◆ Source information:
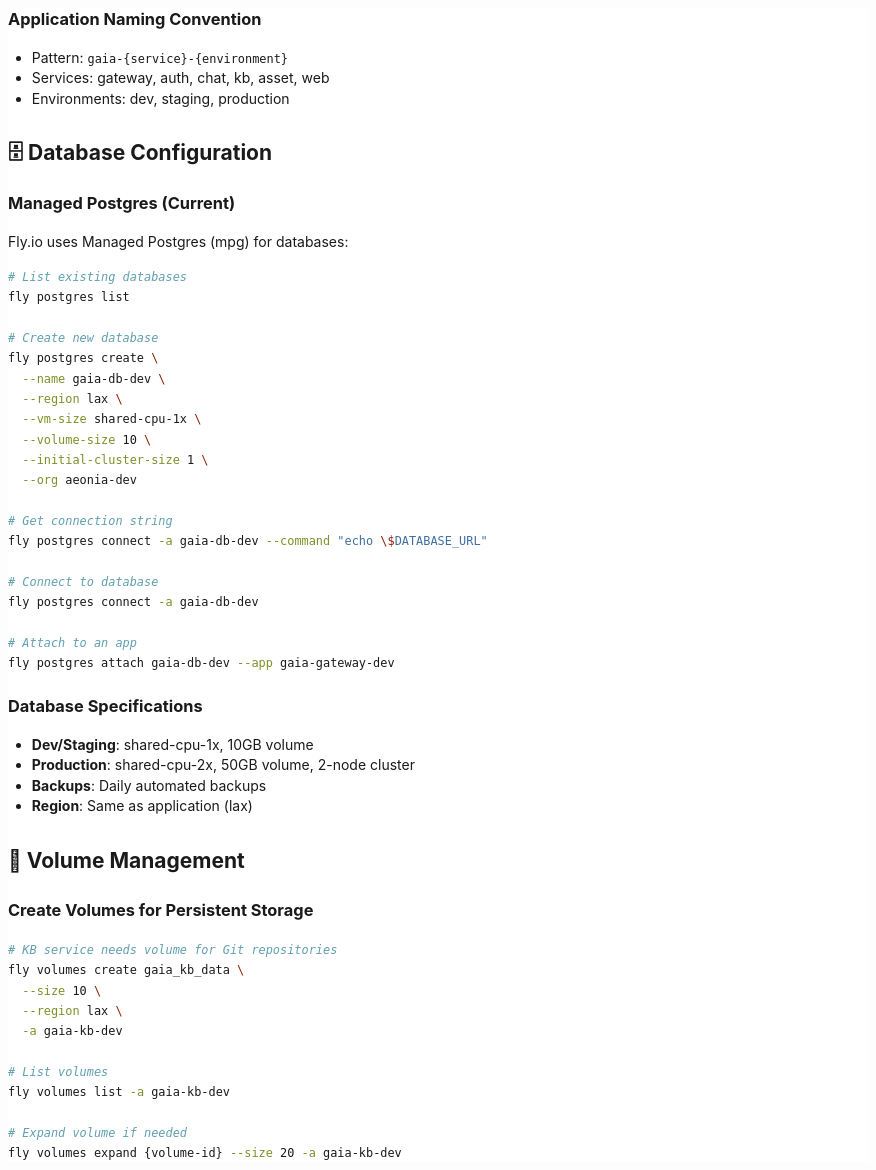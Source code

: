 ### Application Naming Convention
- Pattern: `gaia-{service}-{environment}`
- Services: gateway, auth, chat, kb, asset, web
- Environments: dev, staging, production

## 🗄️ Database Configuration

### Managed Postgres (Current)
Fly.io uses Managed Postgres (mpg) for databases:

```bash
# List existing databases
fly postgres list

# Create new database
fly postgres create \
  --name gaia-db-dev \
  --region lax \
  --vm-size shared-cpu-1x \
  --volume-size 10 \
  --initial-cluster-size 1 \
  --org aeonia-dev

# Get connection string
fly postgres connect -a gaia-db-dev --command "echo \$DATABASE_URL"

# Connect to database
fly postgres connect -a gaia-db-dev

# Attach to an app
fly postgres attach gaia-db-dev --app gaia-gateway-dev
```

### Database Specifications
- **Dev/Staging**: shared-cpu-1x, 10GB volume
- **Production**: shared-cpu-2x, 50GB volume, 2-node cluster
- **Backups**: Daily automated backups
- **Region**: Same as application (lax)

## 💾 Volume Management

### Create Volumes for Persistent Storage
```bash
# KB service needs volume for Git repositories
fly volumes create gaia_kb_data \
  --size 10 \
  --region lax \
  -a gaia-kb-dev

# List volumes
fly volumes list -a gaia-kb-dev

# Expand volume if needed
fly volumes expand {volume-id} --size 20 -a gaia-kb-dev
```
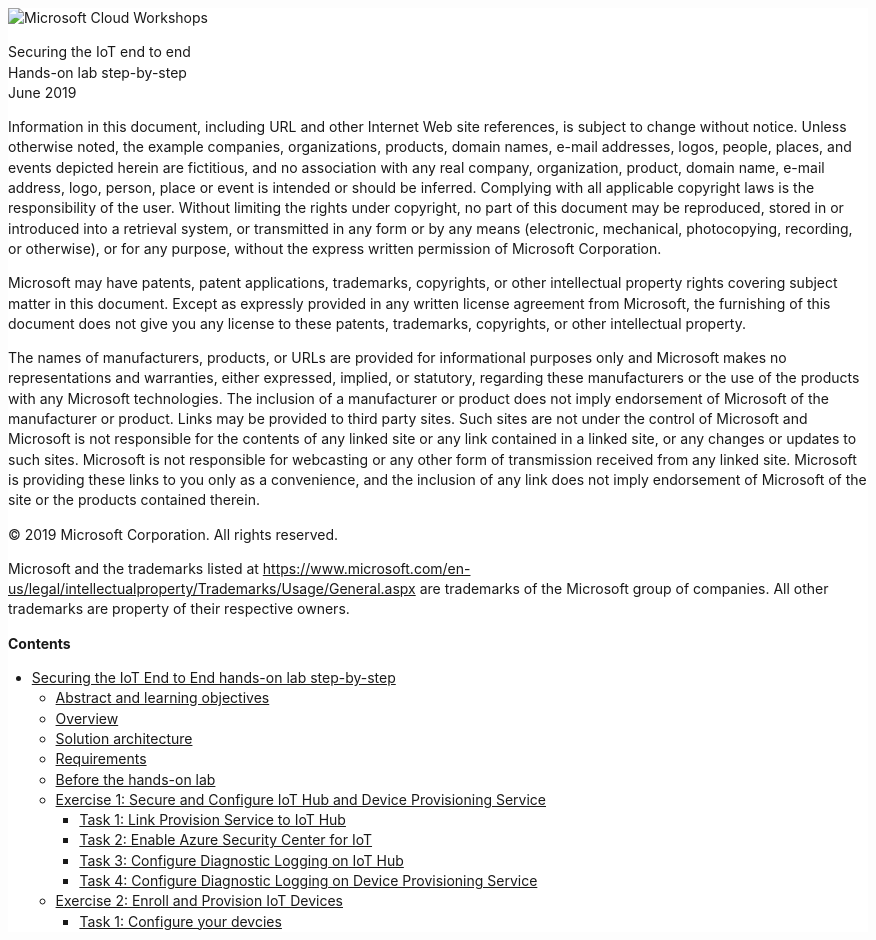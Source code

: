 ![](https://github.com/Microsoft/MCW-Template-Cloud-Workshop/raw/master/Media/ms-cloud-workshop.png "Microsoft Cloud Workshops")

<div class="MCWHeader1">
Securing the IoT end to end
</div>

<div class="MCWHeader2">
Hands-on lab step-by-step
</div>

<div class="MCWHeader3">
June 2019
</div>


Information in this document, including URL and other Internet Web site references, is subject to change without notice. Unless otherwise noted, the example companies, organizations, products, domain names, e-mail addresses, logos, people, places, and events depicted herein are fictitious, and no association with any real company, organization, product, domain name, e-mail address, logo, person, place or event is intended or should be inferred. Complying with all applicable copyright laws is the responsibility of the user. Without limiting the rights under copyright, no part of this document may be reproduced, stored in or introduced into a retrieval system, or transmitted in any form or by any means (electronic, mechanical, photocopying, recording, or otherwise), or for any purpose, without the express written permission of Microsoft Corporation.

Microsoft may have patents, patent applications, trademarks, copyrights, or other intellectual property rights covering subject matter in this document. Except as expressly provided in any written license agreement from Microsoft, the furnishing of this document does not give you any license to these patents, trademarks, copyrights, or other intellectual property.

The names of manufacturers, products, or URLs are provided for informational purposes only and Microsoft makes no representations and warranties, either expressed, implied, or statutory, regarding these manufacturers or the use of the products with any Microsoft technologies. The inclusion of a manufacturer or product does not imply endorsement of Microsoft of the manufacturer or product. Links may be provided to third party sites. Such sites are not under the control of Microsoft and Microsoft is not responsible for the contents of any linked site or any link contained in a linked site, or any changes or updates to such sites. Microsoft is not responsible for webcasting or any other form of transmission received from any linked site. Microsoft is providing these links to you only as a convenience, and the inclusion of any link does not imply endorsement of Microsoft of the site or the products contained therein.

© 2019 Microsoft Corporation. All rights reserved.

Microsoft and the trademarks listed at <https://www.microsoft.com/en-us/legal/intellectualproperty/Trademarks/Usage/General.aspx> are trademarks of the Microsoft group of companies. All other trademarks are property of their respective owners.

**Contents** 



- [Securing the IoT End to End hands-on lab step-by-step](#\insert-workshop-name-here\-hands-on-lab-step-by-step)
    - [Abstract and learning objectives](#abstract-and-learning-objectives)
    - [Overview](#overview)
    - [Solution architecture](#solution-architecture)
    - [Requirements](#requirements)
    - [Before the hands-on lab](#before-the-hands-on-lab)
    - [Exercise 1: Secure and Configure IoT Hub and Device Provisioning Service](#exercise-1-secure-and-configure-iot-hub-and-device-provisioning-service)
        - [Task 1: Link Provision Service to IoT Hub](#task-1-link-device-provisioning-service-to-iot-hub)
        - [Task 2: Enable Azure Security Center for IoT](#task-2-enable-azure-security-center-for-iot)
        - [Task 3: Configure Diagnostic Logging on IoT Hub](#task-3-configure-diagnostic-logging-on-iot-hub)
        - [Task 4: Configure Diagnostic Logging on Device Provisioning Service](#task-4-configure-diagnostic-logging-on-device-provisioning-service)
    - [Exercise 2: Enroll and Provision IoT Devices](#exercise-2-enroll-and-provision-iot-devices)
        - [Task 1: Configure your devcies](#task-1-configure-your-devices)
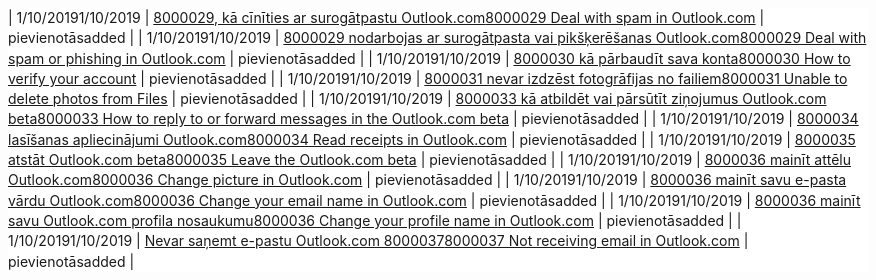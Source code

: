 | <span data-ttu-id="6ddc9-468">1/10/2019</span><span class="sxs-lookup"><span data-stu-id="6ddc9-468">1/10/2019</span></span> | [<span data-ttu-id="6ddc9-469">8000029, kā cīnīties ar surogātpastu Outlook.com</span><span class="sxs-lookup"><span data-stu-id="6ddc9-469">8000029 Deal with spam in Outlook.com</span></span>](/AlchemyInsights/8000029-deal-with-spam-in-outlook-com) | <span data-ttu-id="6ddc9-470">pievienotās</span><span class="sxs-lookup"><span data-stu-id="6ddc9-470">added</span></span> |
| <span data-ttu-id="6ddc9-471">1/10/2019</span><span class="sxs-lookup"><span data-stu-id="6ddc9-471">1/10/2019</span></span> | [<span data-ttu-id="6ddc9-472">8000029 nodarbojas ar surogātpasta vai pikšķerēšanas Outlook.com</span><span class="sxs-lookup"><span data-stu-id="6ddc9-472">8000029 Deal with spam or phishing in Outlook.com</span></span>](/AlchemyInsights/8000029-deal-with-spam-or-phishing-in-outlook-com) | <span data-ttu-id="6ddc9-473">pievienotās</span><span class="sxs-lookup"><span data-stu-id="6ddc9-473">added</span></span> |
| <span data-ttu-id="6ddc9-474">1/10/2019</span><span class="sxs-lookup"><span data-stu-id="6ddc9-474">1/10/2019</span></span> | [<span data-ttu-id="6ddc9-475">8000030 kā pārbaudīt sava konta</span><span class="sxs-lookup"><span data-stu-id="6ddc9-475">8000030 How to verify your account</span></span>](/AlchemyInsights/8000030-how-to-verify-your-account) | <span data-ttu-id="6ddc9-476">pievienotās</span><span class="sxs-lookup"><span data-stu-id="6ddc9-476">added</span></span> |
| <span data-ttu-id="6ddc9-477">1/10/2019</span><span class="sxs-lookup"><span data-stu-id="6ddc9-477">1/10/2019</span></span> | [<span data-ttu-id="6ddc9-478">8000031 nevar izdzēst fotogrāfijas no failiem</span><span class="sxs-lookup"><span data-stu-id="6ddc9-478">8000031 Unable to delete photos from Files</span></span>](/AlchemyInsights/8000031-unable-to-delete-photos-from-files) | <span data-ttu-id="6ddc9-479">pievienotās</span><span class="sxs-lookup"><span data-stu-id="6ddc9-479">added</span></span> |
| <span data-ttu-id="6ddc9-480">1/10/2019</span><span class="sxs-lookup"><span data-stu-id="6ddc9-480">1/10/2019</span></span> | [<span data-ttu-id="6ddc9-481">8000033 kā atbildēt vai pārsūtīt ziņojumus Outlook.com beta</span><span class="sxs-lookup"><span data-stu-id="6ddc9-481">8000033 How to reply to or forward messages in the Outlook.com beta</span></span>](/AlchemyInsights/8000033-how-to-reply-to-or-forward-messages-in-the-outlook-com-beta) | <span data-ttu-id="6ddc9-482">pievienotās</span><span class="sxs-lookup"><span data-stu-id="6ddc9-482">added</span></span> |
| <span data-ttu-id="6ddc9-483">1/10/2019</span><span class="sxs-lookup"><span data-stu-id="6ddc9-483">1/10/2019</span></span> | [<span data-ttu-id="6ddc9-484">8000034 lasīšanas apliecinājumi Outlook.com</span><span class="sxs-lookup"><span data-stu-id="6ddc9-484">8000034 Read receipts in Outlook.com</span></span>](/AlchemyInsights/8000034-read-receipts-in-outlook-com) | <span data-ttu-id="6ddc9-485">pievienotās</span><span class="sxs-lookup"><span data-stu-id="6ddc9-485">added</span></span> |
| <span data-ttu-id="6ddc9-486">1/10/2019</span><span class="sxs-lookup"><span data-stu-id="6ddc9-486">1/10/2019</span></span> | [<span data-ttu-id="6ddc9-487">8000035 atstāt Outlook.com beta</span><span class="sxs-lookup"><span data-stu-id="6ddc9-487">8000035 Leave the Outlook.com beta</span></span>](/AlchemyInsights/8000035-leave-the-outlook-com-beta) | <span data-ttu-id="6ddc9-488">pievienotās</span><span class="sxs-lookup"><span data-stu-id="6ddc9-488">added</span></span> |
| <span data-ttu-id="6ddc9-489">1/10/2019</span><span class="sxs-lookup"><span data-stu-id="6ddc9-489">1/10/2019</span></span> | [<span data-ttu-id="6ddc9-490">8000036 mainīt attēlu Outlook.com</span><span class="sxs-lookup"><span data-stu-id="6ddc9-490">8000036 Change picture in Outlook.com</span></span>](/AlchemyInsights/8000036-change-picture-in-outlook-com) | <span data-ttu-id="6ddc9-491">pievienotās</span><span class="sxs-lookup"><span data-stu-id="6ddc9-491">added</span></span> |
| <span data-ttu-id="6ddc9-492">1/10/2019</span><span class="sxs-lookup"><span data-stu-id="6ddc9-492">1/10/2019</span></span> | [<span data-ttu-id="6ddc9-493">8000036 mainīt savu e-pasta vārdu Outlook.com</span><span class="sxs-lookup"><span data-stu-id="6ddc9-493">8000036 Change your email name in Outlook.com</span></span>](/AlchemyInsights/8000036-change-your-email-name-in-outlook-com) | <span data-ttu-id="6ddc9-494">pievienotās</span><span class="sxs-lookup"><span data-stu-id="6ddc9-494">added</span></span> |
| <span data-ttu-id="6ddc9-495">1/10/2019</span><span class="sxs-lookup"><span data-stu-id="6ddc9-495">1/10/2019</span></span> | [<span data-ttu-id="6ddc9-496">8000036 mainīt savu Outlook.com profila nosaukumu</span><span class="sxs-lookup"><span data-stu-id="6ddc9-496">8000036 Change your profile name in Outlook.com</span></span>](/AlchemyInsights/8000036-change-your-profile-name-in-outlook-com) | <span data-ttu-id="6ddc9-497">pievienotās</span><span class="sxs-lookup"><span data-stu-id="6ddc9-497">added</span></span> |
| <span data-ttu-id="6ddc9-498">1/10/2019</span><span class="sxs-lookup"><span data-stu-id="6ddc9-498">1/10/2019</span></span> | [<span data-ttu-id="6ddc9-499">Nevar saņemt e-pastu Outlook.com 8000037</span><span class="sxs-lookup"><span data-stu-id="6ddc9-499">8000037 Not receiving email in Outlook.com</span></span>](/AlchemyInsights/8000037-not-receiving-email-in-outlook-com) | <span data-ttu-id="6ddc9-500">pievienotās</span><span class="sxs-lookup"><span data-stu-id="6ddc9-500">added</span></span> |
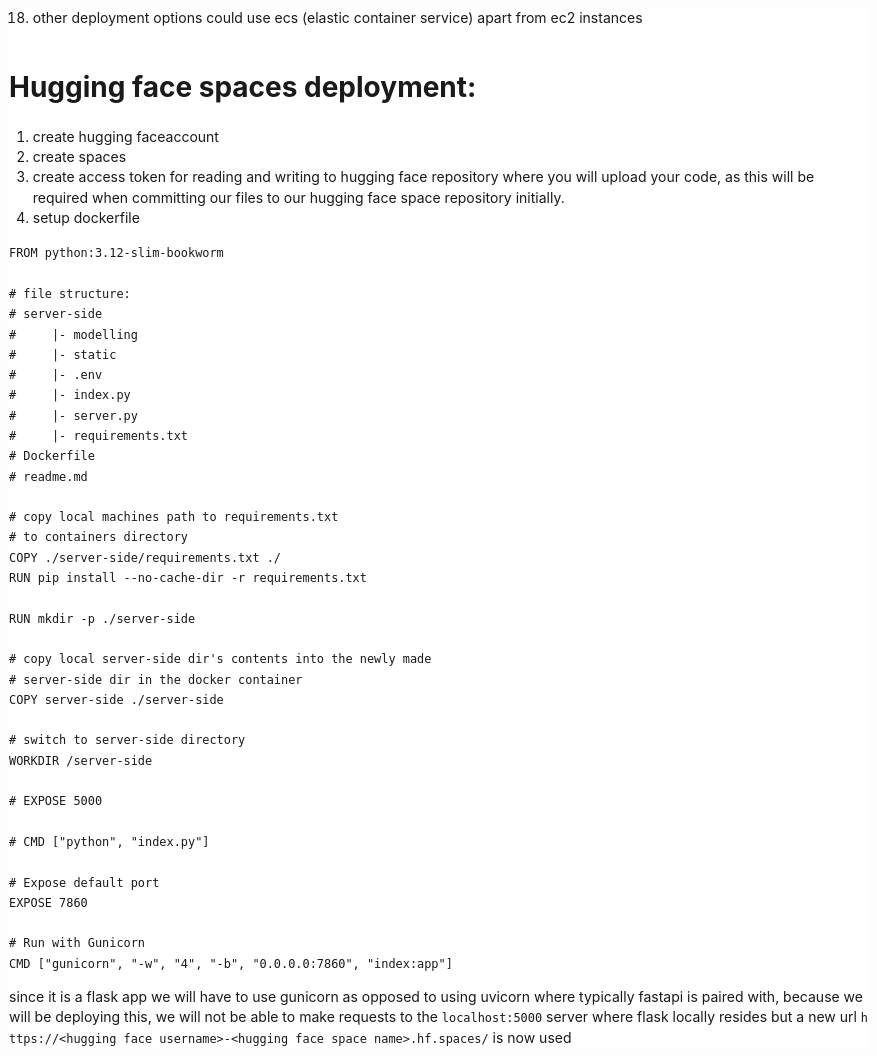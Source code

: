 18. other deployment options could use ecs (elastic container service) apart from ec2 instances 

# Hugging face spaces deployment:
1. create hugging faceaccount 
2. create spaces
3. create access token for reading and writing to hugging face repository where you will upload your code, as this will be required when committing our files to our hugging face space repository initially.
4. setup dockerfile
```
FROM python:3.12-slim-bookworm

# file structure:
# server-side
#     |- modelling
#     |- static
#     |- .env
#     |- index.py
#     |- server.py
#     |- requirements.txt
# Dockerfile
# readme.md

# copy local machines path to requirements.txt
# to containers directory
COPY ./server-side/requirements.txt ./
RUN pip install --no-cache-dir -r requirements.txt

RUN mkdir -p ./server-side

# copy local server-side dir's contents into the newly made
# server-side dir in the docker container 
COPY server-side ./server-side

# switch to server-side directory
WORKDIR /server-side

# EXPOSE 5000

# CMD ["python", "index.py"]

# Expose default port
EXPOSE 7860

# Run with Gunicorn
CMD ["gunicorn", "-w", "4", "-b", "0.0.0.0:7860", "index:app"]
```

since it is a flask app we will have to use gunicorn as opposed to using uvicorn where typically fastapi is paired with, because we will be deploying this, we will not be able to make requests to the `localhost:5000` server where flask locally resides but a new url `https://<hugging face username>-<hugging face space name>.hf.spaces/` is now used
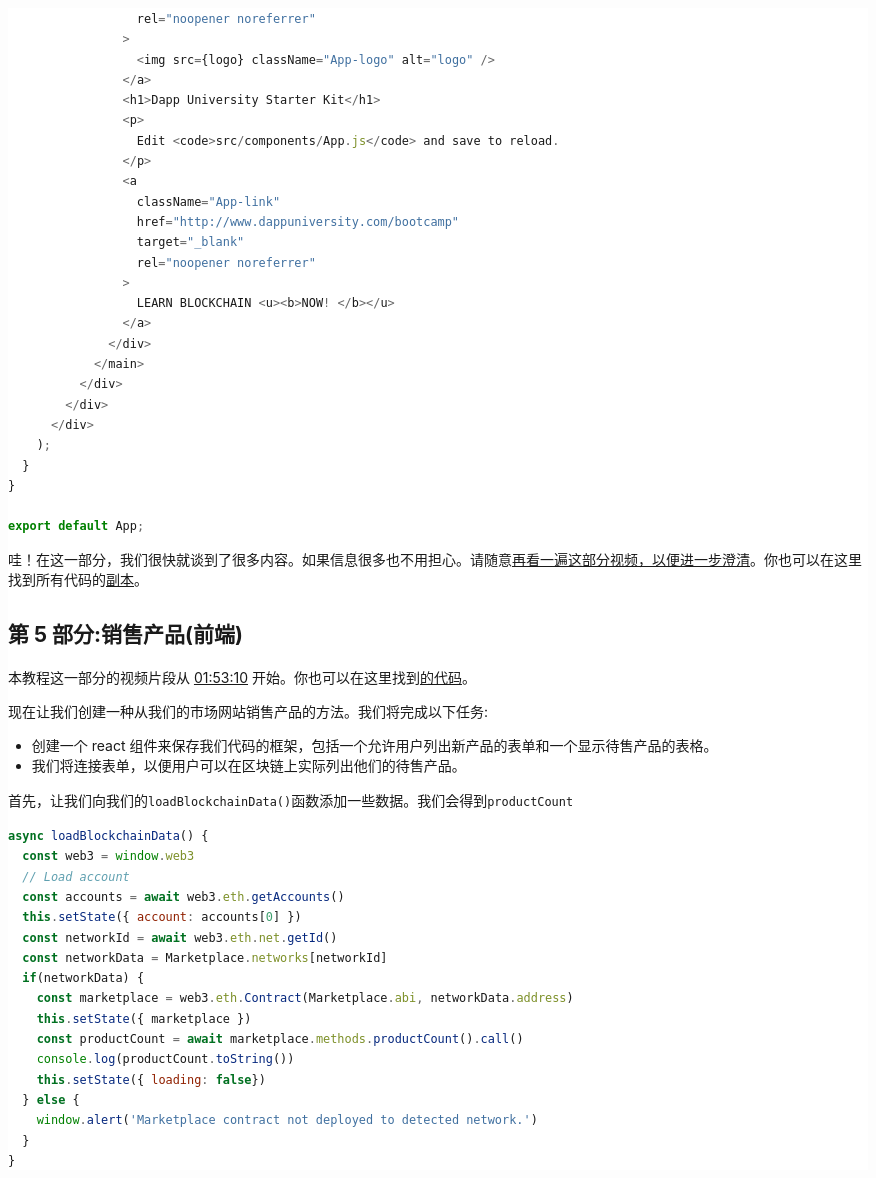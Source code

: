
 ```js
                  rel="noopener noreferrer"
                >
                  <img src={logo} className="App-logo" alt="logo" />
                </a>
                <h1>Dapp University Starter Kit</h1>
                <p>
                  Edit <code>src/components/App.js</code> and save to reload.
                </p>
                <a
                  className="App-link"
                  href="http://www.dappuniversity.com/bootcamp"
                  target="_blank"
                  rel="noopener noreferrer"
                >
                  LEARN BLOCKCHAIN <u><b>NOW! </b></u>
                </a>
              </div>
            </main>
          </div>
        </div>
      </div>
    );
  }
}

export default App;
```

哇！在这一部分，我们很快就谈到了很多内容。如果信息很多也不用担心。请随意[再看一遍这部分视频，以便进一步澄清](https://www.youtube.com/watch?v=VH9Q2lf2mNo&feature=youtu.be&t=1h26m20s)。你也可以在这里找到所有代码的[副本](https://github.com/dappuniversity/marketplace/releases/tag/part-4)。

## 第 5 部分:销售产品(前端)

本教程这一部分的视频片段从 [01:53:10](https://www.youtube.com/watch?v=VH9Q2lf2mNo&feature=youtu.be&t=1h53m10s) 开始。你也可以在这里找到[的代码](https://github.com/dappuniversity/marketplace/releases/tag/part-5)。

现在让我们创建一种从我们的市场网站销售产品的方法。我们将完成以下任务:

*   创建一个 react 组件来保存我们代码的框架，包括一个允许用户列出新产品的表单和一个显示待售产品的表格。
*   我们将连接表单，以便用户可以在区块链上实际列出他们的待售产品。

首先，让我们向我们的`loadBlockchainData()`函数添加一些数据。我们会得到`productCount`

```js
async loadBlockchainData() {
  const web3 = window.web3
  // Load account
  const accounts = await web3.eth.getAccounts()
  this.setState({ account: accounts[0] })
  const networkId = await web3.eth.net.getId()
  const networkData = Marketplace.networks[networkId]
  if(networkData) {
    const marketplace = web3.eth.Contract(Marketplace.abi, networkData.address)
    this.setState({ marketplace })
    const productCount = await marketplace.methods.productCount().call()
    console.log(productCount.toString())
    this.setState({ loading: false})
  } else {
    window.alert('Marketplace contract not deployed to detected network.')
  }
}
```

◆ Task to complete: All lines of the entries above where "size" turns up should be reported.

◆ Answer section:
  --vm-size shared-cpu-1x \
  --volume-size 10 \
  --initial-cluster-size 1 \
  --size 10 \
fly volumes expand {volume-id} --size 20 -a gaia-kb-dev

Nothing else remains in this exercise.